Copy from the first line below down to and including the line with "The current behavior of tag". Skip the pictures.

──────── Entries shown

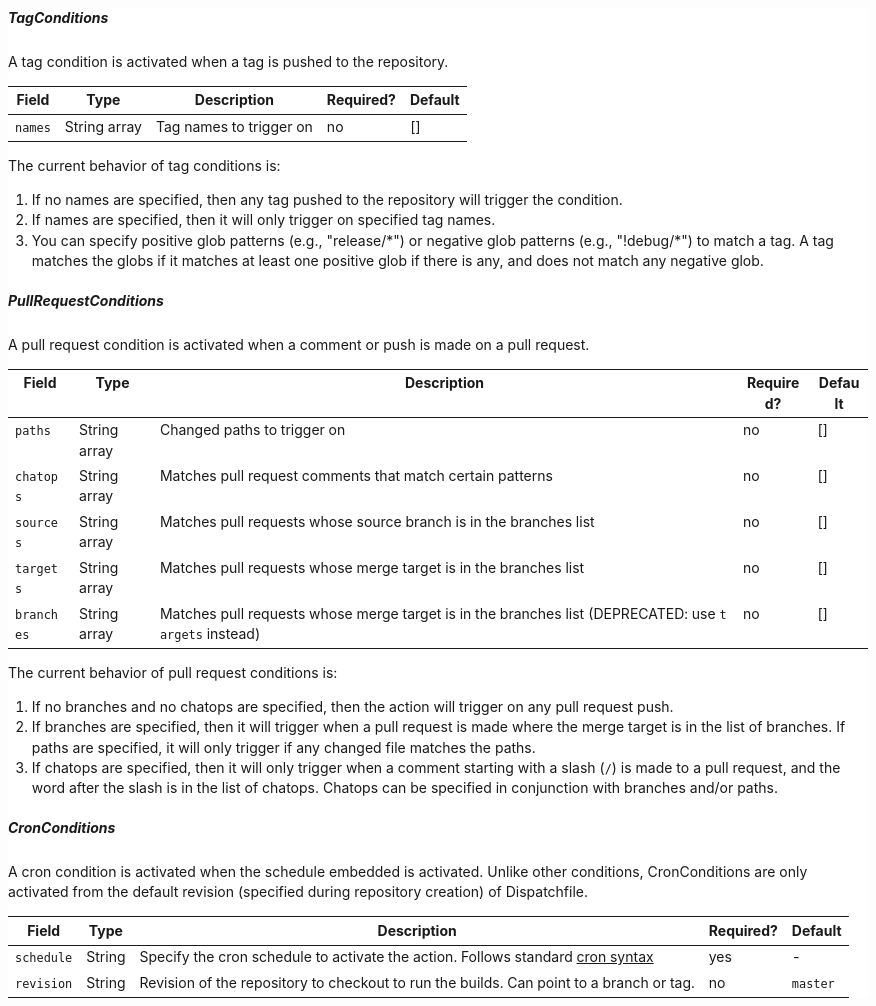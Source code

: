 ##### TagConditions

A tag condition is activated when a tag is pushed to the repository.

|  Field |    Type    | Description | Required? | Default |
| ------ | ---------- | ----------- | --------- | ------- |
| `names` | String array | Tag names to trigger on | no | [] |

The current behavior of tag conditions is:

1. If no names are specified, then any tag pushed to the repository will trigger the condition.
2. If names are specified, then it will only trigger on specified tag names.
3. You can specify positive glob patterns (e.g., "release/\*") or negative glob patterns (e.g., "!debug/\*")  to match a tag. A tag matches the globs
   if it matches at least one positive glob if there is any, and does not match any negative glob.

##### PullRequestConditions

A pull request condition is activated when a comment or push is made on a pull request.

|  Field |    Type    | Description | Required? | Default |
| ------ | ---------- | ----------- | --------- | ------- |
| `paths` | String array | Changed paths to trigger on | no | [] |
| `chatops`  | String array | Matches pull request comments that match certain patterns | no | [] |
| `sources` | String array | Matches pull requests whose source branch is in the branches list | no | [] |
| `targets` | String array | Matches pull requests whose merge target is in the branches list | no | [] |
| `branches` | String array | Matches pull requests whose merge target is in the branches list (DEPRECATED: use `targets` instead) | no | [] |

The current behavior of pull request conditions is:

1. If no branches and no chatops are specified, then the action will trigger on any pull request push.
2. If branches are specified, then it will trigger when a pull request is made where the merge target is in the list of branches. If paths are
   specified, it will only trigger if any changed file matches the paths.
3. If chatops are specified, then it will only trigger when a comment starting with a slash (`/`) is made to a pull request, and the word after
   the slash is in the list of chatops. Chatops can be specified in conjunction with branches and/or paths.

##### CronConditions

A cron condition is activated when the schedule embedded is activated. Unlike other conditions, CronConditions are only activated from the default revision (specified during repository creation) of Dispatchfile.

|  Field |    Type    | Description | Required? | Default |
| ------ | ---------- | ----------- | --------- | ------- |
| `schedule` | String | Specify the cron schedule to activate the action. Follows standard [cron syntax](https://www.man7.org/linux/man-pages/man5/crontab.5.html) | yes | - |
| `revision` | String | Revision of the repository to checkout to run the builds. Can point to a branch or tag. | no | `master` |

────────────────

**Answer below**
Source code

: ##### TagConditions

A tag condition is activated when a tag is pushed to the repository.

|  Field |    Type    | Description | Required? | Default |
| ------ | ---------- | ----------- | --------- | ------- |
| `names` | String array | Tag names to trigger on | no | [] |

The current behavior of tag conditions is:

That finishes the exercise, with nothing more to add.